Peneliti Dignity Indonesia, Isnaini Destyfitriana, menegaskan pentingnya evaluasi menyeluruh terhadap keserentakan Pemilu dan Pilkada. Menurutnya, pemilu dalam format saat ini membuat isu-isu lokal di Pilkada maupun legislatif daerah tenggelam oleh dominasi isu nasional, khususnya Pilpres.
“Keserentakan seharusnya bukan sekadar soal waktu bersamaan.
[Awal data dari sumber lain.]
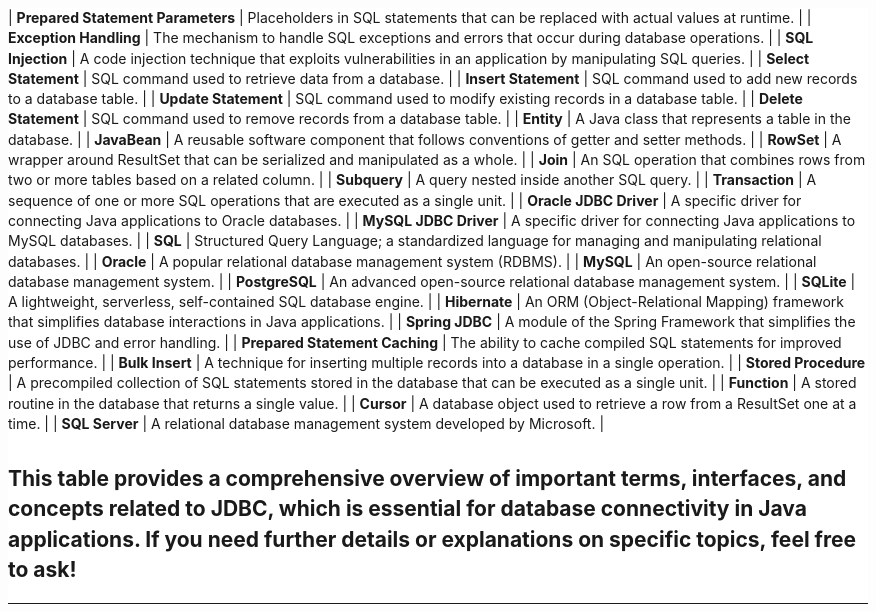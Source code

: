 | **Prepared Statement Parameters** | Placeholders in SQL statements that can be replaced with actual values at runtime. |
| **Exception Handling**         | The mechanism to handle SQL exceptions and errors that occur during database operations. |
| **SQL Injection**              | A code injection technique that exploits vulnerabilities in an application by manipulating SQL queries. |
| **Select Statement**           | SQL command used to retrieve data from a database.                 |
| **Insert Statement**           | SQL command used to add new records to a database table.           |
| **Update Statement**           | SQL command used to modify existing records in a database table.   |
| **Delete Statement**           | SQL command used to remove records from a database table.          |
| **Entity**                     | A Java class that represents a table in the database.              |
| **JavaBean**                   | A reusable software component that follows conventions of getter and setter methods. |
| **RowSet**                     | A wrapper around ResultSet that can be serialized and manipulated as a whole. |
| **Join**                       | An SQL operation that combines rows from two or more tables based on a related column. |
| **Subquery**                   | A query nested inside another SQL query.                           |
| **Transaction**                | A sequence of one or more SQL operations that are executed as a single unit. |
| **Oracle JDBC Driver**         | A specific driver for connecting Java applications to Oracle databases. |
| **MySQL JDBC Driver**          | A specific driver for connecting Java applications to MySQL databases. |
| **SQL**                        | Structured Query Language; a standardized language for managing and manipulating relational databases. |
| **Oracle**                     | A popular relational database management system (RDBMS).           |
| **MySQL**                      | An open-source relational database management system.               |
| **PostgreSQL**                 | An advanced open-source relational database management system.      |
| **SQLite**                     | A lightweight, serverless, self-contained SQL database engine.      |
| **Hibernate**                  | An ORM (Object-Relational Mapping) framework that simplifies database interactions in Java applications. |
| **Spring JDBC**                | A module of the Spring Framework that simplifies the use of JDBC and error handling. |
| **Prepared Statement Caching** | The ability to cache compiled SQL statements for improved performance. |
| **Bulk Insert**                | A technique for inserting multiple records into a database in a single operation. |
| **Stored Procedure**           | A precompiled collection of SQL statements stored in the database that can be executed as a single unit. |
| **Function**                   | A stored routine in the database that returns a single value.      |
| **Cursor**                     | A database object used to retrieve a row from a ResultSet one at a time. |
| **SQL Server**                 | A relational database management system developed by Microsoft.     |

This table provides a comprehensive overview of important terms, interfaces, and concepts related to JDBC, which is essential for database connectivity in Java applications. If you need further details or explanations on specific topics, feel free to ask!
---

---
Perlu ada reformulasi agar setiap jenis pemilu mendapat perhatian yang proporsional dari publik,” tegas Desty.
Sebelumnya, Wakil Menteri Dalam Negeri (Wamendagri) Bima Arya Sugiarto menegaskan bahwa revisi Undang-Undang Pemilihan Umum (UU Pemilu) tidak boleh sekadar menjadi alat kepentingan politik. Ia menekankan bahwa penyusunan RUU Pemilu harus berpijak pada kajian akademis dan konstitusional yang kuat.
’’Upaya revisi harus berbasis ilmu dan konstitusi, bukan hanya didorong dinamika politik sesaat,” ujar Bima dalam diskusi publik bertema “Revisi Paket RUU Pemilu” di kantor DPP Partai Demokrat, Jakarta, Senin (19/5).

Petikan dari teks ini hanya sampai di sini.